*Activity*. Every entry is to be copied exactly as written, and the pictures are to be skipped.

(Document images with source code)
######
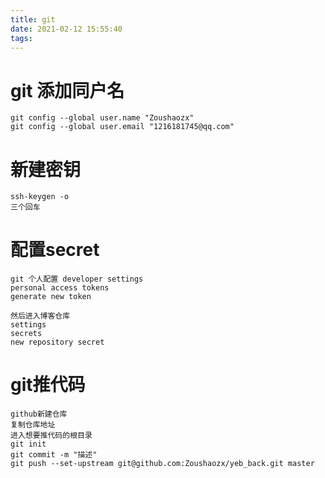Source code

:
 ```yaml
---
title: git
date: 2021-02-12 15:55:40
tags:
---
```

# git 添加同户名

```
git config --global user.name "Zoushaozx" 
git config --global user.email "1216181745@qq.com"
```



# 新建密钥

```
ssh-keygen -o
三个回车

```

# 配置secret

```
git 个人配置 developer settings
personal access tokens
generate new token 

然后进入博客仓库
settings
secrets
new repository secret

```

# git推代码

```
github新建仓库
复制仓库地址
进入想要推代码的根目录
git init 
git commit -m "描述"		
git push --set-upstream git@github.com:Zoushaozx/yeb_back.git master
```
######
*Response to this task*.
Source code

:
 ```yaml
---
title: git
date: 2021-02-12 15:55:40
tags:
---
```

# git 添加同户名

```
git config --global user.name "Zoushaozx" 
git config --global user.email "1216181745@qq.com"
```



# 新建密钥

```
ssh-keygen -o
三个回车

```

# 配置secret

```
git 个人配置 developer settings
personal access tokens
generate new token 

然后进入博客仓库
settings
secrets
new repository secret

```

# git推代码

```
github新建仓库
复制仓库地址
进入想要推代码的根目录
git init 
git commit -m "描述"		
git push --set-upstream git@github.com:Zoushaozx/yeb_back.git master
```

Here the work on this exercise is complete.